One idea that’s worth looking into a little further attempts to combine and monetize both my and my wife’s creative interests. This notion involves some kind of storefront, will probably require start-up capital we don’t have and would only work financially in the long-term if we were able to live and work out of the same space.

We’ll see where that goes, if anywhere.

In the Studio: Memorial Day weekend

I finished up a number of small works this weekend. Here’s a gallery of the works; as before, click on the thumbnails for larger images.

I’m satisfied with the way most of these turned out. I’ve been waffling on how to mount and present these small ceramic works since firing them. Part of me wants them to stand alone — and some of them will — but at the same time a number of them just don’t seem comfortable or finished to me by themselves. This may also be a subconscious desire to mix media. Contrast is a significant interest of mine and I do this in part through the mixing of media.
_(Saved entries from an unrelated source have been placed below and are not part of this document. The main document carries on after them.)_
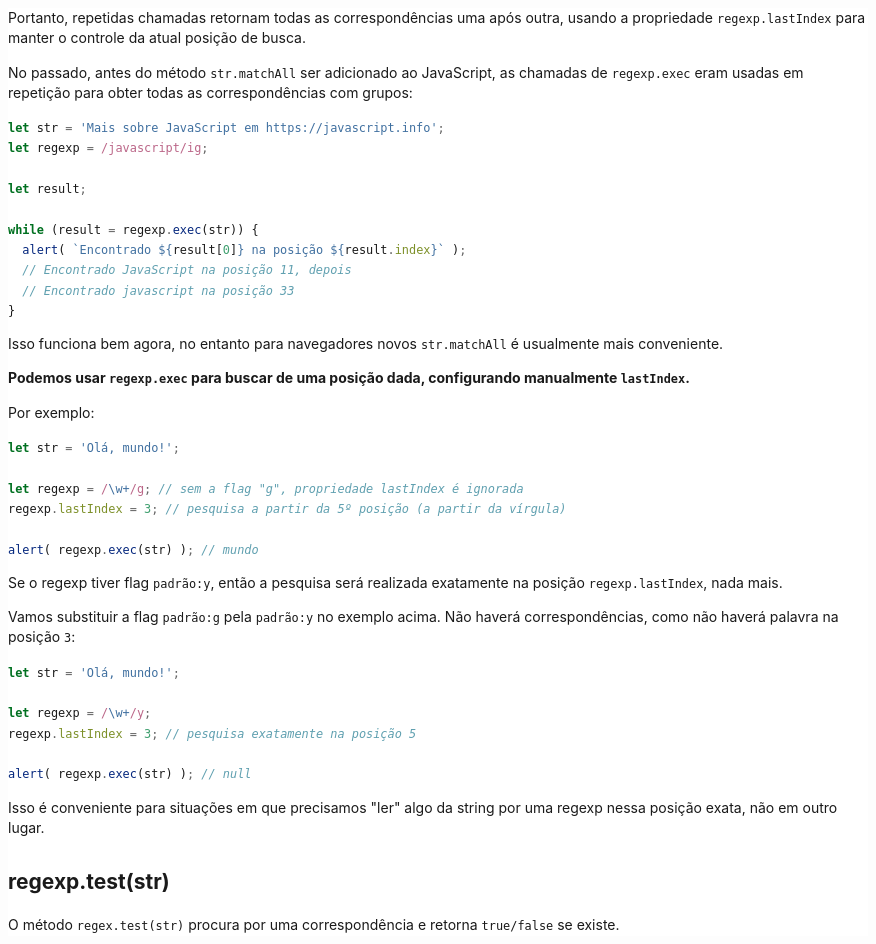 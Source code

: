 Portanto, repetidas chamadas retornam todas as correspondências uma após outra, usando a propriedade `regexp.lastIndex` para manter o controle da atual posição de busca.

No passado, antes do método `str.matchAll` ser adicionado ao JavaScript, as chamadas de `regexp.exec` eram usadas em repetição para obter todas as correspondências com grupos:

```js run
let str = 'Mais sobre JavaScript em https://javascript.info';
let regexp = /javascript/ig;

let result;

while (result = regexp.exec(str)) {
  alert( `Encontrado ${result[0]} na posição ${result.index}` );
  // Encontrado JavaScript na posição 11, depois
  // Encontrado javascript na posição 33
}
```

Isso funciona bem agora, no entanto para navegadores novos `str.matchAll` é usualmente mais conveniente.

**Podemos usar `regexp.exec` para buscar de uma posição dada, configurando manualmente `lastIndex`.**

Por exemplo:

```js run
let str = 'Olá, mundo!';

let regexp = /\w+/g; // sem a flag "g", propriedade lastIndex é ignorada
regexp.lastIndex = 3; // pesquisa a partir da 5º posição (a partir da vírgula)

alert( regexp.exec(str) ); // mundo
```

Se o regexp tiver flag `padrão:y`, então a pesquisa será realizada exatamente na posição `regexp.lastIndex`, nada mais.

Vamos substituir a flag `padrão:g` pela `padrão:y` no exemplo acima. Não haverá correspondências, como não haverá palavra na posição `3`:

```js run
let str = 'Olá, mundo!';

let regexp = /\w+/y;
regexp.lastIndex = 3; // pesquisa exatamente na posição 5

alert( regexp.exec(str) ); // null
```

Isso é conveniente para situações em que precisamos "ler" algo da string por uma regexp nessa posição exata, não em outro lugar.

## regexp.test(str)

O método `regex.test(str)` procura por uma correspondência e retorna `true/false` se existe.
The one small piece, it’s about 5-6 inches tall, that I’m not sure of is the orange one mounted on a rock that I found in an alley. On the two darkest wall-hung works the thickly applied acrylic paint on the board bubbled as it dried. I usually do this with oils and have no problem. I used acrylic from my small box of paints because it dries so much more quickly and the colors were more like what I was after.

To reiterate, these forms are inspired by my years of observing storm clouds on the prairie. I’m also working with an idea of creating a modern icon, an idea that’s been simmering in my mind in some form or fashion for nearly a decade now but has yet to put down roots. Thirdly, as always, I’m aiming for what seems to me beautiful forms and surfaces. I don’t feel the need to infuse meaning, symbolism, irony — although these are all good things — into every sculpture.

I’m jonesing to actually go photographing storms. There have been a few decent ones nearby in the last week, but I was without a car and there are just so few good places in these hills and trees to observe them. I’d like to do some ink and brush drawings en plein air as well if I can catch a good thunderstorm this summer, and being able to sculpt while watching one would be even better.

We’ll see if I can make that happen.